# Linear Regression
Rather than guessing  or brute force this, we can use a library to find the optimal regression coefficients.

First, let's define our problem:

>### *Problem*
> 
>  
>Find $w_0, w_1$ such that $w_1 \cdot OverallQual + w_0$ gives the most accurate predictions (as measured by mean absolute error.)  


This is a problem of model fitting, not model evaluation, so we use the train data set. 


## Scikit-Learn library

In the code below we make use of the the Scitkit-Learn library that provides us with functions to create and train a model. 

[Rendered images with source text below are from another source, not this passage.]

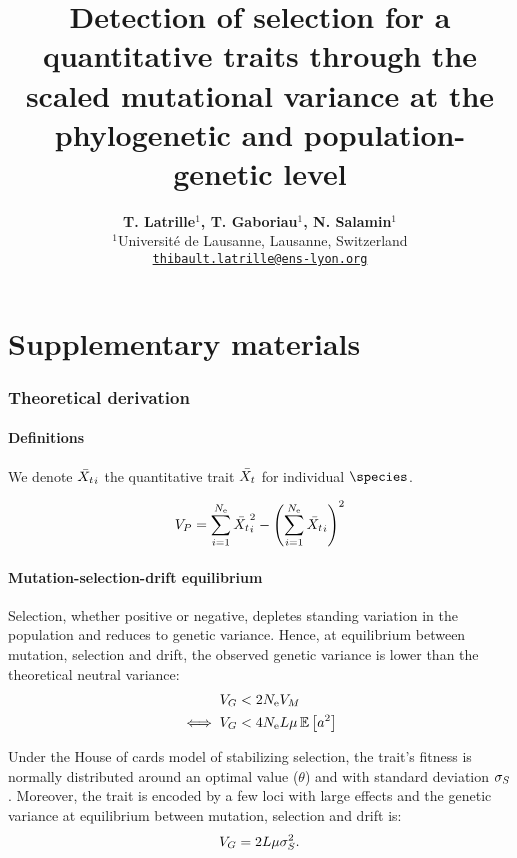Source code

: \documentclass{article}
\title{Detection of selection for a quantitative traits through the scaled mutational variance at the phylogenetic and population-genetic level}
\author{
    \large
    \textbf{T. {Latrille}$^{1}$, T. {Gaboriau}$^{1}$, N. {Salamin}$^{1}$}\\
    \normalsize
    $^{1}$Université de Lausanne, Lausanne, Switzerland\\
    \texttt{\href{mailto:thibault.latrille@ens-lyon.org}{thibault.latrille@ens-lyon.org}} \\
}
\date{}
\begin{document}
    \maketitle
    \part*{Supplementary materials}
    \tableofcontents
    \clearpage

    \section{Theoretical derivation}
    \subsection{Definitions}

    We denote $\bar{X_{t}}_{i}$ the quantitative trait $\bar{X_{t}}$ for individual $\species$.

    \begin{align}
        V_{P} = \sum_{i=1}^{N_{\text{e}}} \bar{X_{t}}_{i}^2 - \left( \sum_{i=1}^{N_{\text{e}}} \bar{X_{t}}_{i} \right)^2
    \end{align}

    \subsection{Mutation-selection-drift equilibrium}

    Selection, whether positive or negative, depletes standing variation in the population and reduces to genetic variance.
    Hence, at equilibrium between mutation, selection and drift, the observed genetic variance is lower than the theoretical neutral variance:
    \begin{align}
        V_{G} & < 2 N_{\text{e}} V_{M} \\
        \iff V_{G} & < 4 N_{\text{e}} L \mu \operatorname{\mathbb{E}} \left[ a^2 \right]
    \end{align}

    Under the House of cards model of stabilizing selection\cite{kingman_simple_1978}, the trait's fitness is normally distributed around an optimal value ($\theta$) and with standard deviation $\sigma_S$.
    Moreover, the trait is encoded by a few loci with large effects and the genetic variance at equilibrium between mutation, selection and drift is:
    \begin{gather}
        V_{G} = 2 L \mu \sigma^2_S \label{eq-mutsel-HC}.
    \end{gather}
\end{document}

Use the [Scikit-Learn Cheat Sheet](https://s3.amazonaws.com/assets.datacamp.com/blog_assets/Scikit_Learn_Cheat_Sheet_Python.pdf) to help you understand the code below.

In [None]:
# Load modules
import pandas as pd
import numpy as np
from sklearn import linear_model
import matplotlib.pyplot as plt

In [None]:
# Use same evaluate_model function as before
def evaluate_model(model_fn, print_result=False):
    '''
    Consumes a function model_fn
    and evaluates its predictive accuracy against 
    the housing prices test set.
    We have included a switch for the output to be a more human readable
    printed version or the uncurtailed floating point value of the average.
    '''
    test_data = pd.read_csv("https://raw.githubusercontent.com/eliiza/ml-training-data/master/housing_price_data/test_data.csv")
    actual_values = test_data['SalePrice']
    # Pass in all columns except SalePrice
    test_input = test_data.filter(regex='^(?!SalePrice$).*')
    predicted_saleprice = model_fn(test_input)
    mae = np.mean(np.abs(predicted_saleprice-actual_values))
    if print_result:
        return print("The model is inaccurate by $%.2f on average." % mae)
    else:
        return mae

In [None]:
# Load training set from Eliiza's GitHub (split and saved already)
training_set = pd.read_csv("https://raw.githubusercontent.com/eliiza/ml-training-data/master/housing_price_data/training_data.csv")

## Linear Regression: OverallQual

We will use the linear regression function `sklearn.linear_model.LinearRegression()`. As for the workflow in the previous notebook, we need to write a function that contains the model and returns predictions when given input data (`quality_linear_model`). This is so that we can use the pre-written `evaluate_model()` function.

In [None]:
# Create linear regression model based on a training set with 'OverallQual' column and 'SalePrice' column
# and return the model prediction function
    
# Create feature column and train model
training_features = training_set[['OverallQual']]
predictor = linear_model.LinearRegression()
predictor.fit(training_features, training_set['SalePrice'])
    
# Define a function which returns predictions using this model when given input data
def quality_linear_model(input_data):
    return(predictor.predict(input_data[['OverallQual']]))

In [None]:
# Evaluate model
# The evaluate model function needs a second argument to print a text comment instead of just returning a number
evaluate_model(quality_linear_model, print_result=True)

Let's examine the differences between predicted and actual value.

In [None]:
# Create copy of training set data frame and add columns with the predictions from the linear model above
# and the difference between the predictions and actual prices
quality_example = training_set.copy()
quality_example['Predicted'] = quality_linear_model(quality_example)
quality_example['Error'] = quality_example['Predicted'] - quality_example['SalePrice']
quality_example['Error'].plot() 
plt.xlabel("House_id")
plt.ylabel("Error")

We can inspect the outliers by sorting the dataframe

In [None]:
# This returns the 5 houses with the largest positive error and the 5 houses with the largest negative error
quality_example.sort_values("Error")

**Question:** Is a positive error value related to over- or under-estimating the price of the house?

## Exercise
Why do you think the houses with the largest error (outliers) are so cheap/expensive compared with our predictions? Remember you can look at individual columns by using `quality_example[["column1","column2",...]]`

**Hint:** Some useful attributes to examine might be the number of bedrooms, the number of bathrooms and the age of the house. But it might not be possible to explain every outlier!

**Optional:** Try contrasting the outliers with more accurate predictions (`Error` values close to zero).

## Exercise

Build a linear regression model for predicting SalePrice as a function of `GrLivArea` - another variable with high correlation with `SalePrice`.

Plot the errors and examine the outliers as above for this new model.